Here's a possible flow for a worker being closed:
- Scheduler calls
remove_worker
on the worker and instantly removes its state tracking that worker’s existence. It also queues an{"op": "close"}
message to send to that worker (but does not send it yet). - Before that
{"op": "close"}
message has reached the worker, the worker sends another heartbeat (or potentially, a heartbeat was even already on the wire before the scheduler ranremove_worker
) - Scheduler receives the heartbeat
- Scheduler thinks the worker doesn’t exist, causing this response
- The worker is already shutting down, so the
{"status": "missing"}
response doesn’t actually change anything worker-side (it still shuts down as usual)

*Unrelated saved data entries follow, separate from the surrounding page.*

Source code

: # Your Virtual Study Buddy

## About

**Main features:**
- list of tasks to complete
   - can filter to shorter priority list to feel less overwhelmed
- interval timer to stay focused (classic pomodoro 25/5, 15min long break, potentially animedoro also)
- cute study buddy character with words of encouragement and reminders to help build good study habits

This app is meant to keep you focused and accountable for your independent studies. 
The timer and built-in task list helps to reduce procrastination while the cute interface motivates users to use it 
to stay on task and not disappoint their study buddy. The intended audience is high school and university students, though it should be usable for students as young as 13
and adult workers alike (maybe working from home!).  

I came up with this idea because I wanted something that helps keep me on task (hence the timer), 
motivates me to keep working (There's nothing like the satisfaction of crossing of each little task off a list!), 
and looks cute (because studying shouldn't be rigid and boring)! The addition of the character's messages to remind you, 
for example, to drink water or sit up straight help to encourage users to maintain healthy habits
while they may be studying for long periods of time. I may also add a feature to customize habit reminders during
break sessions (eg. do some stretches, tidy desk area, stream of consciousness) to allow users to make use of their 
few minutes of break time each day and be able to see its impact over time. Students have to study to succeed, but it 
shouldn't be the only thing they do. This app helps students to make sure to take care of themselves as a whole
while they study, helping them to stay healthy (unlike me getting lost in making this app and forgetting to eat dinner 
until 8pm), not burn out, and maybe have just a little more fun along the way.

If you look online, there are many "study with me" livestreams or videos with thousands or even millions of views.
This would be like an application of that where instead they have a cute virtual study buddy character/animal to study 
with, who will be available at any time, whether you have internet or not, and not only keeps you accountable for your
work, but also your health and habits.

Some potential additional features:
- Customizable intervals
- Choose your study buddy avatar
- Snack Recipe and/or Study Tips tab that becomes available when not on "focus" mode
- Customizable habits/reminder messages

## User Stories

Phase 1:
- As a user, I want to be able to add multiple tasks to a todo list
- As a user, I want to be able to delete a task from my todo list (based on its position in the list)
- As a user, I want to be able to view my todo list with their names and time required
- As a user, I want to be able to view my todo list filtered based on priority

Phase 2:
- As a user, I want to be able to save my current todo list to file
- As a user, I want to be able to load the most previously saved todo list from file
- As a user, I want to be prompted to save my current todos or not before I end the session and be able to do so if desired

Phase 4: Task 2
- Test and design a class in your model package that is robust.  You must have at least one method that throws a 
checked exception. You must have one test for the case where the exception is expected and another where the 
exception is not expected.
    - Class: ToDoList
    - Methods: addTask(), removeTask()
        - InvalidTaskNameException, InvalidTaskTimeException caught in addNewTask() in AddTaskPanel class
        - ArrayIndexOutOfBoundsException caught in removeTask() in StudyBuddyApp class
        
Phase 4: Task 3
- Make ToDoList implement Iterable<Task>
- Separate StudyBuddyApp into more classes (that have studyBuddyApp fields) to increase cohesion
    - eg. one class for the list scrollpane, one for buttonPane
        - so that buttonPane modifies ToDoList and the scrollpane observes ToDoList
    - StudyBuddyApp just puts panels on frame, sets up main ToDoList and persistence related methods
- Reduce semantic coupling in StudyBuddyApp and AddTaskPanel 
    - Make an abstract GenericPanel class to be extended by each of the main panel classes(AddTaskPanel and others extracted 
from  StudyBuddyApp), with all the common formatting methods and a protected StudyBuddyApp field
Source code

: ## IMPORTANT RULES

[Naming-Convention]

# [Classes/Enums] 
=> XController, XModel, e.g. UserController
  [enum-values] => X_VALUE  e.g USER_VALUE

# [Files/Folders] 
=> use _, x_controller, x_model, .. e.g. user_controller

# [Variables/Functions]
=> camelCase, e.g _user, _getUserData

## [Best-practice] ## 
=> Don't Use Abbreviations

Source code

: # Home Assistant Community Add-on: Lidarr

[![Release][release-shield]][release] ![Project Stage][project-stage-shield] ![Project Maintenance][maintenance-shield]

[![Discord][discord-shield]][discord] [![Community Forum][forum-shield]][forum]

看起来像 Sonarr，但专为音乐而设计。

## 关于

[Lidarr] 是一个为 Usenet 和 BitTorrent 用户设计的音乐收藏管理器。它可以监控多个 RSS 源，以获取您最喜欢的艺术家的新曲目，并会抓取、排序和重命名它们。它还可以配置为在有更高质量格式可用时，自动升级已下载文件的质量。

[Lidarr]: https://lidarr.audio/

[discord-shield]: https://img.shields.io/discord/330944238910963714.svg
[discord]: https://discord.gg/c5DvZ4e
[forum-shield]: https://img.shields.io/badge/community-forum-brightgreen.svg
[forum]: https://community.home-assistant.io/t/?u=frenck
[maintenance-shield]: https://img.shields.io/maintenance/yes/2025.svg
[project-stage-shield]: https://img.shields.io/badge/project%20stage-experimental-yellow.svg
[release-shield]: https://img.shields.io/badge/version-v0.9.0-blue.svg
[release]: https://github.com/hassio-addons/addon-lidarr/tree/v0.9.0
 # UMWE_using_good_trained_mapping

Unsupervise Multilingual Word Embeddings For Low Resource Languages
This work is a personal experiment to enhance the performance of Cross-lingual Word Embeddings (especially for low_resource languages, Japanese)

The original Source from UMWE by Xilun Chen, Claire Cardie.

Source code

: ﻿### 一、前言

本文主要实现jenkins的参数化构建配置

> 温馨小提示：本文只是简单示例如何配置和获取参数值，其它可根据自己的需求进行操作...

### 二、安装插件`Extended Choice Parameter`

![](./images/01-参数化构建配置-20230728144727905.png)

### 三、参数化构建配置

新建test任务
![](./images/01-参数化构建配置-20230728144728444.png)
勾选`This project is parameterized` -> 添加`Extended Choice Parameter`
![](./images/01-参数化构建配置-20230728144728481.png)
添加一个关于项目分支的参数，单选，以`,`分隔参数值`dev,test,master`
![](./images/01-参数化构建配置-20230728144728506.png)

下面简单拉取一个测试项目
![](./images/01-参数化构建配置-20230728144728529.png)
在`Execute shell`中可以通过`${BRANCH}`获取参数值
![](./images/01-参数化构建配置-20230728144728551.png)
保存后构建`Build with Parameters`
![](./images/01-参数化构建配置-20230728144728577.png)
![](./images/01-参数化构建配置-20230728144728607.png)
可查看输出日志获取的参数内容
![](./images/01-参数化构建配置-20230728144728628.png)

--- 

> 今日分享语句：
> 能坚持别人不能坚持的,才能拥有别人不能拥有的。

Eliminating this message on the worker side would be easy:
diff --git a/distributed/worker.py b/distributed/worker.py
index 86e1fba5..1173abc3 100644
--- a/distributed/worker.py
+++ b/distributed/worker.py
@@ -1177,12 +1177,13 @@ class Worker(BaseWorker, ServerNode):
self._update_latency(end - start)
if response["status"] == "missing":
- # Scheduler thought we left. Reconnection is not supported, so just shut down.
- logger.error(
- f"Scheduler was unaware of this worker {self.address!r}. Shutting down."
- )
- # Something is out of sync; have the nanny restart us if possible.
- await self.close(nanny=False)
+ if self.status not in (Status.closing, Status.closed):
+ # Scheduler thought we left. Reconnection is not supported, so just shut down.
+ logger.error(
+ f"Scheduler was unaware of this worker {self.address!r}. Shutting down."
+ )
+ # Something is out of sync; have the nanny restart us if possible.
+ await self.close(nanny=False)
return
self.scheduler_delay = response["time"] - middle
On the scheduler side though, it's reflective of a larger problem around how we represent the state of a closed worker: #6390.
The problem is that the scheduler puts things in a "closed" state (by deleting self.workers[address]
) while the worker may still be alive and connected. In the case of a clean shutdown, it would probably make sense if worker closure followed a request-response:
- Scheduler asks worker to close. It keeps
workers[address]
around, but theWorkerState.status
is set toclosing
, and any tasks it's running or storing are transitioned off immediately (like currently happens). - Worker responds with a confirmation of the closure, which would be guaranteed to be its last message to the scheduler.
- Scheduler removes
workers[address]
.
This confirmation wouldn't have to be a message or RPC, per se—it could simply take the form of the worker closing the batched stream to the scheduler. The point is though, there needs to be some way of representing gray area where we've asked a worker to close, but haven't confirmed that it's gone yet.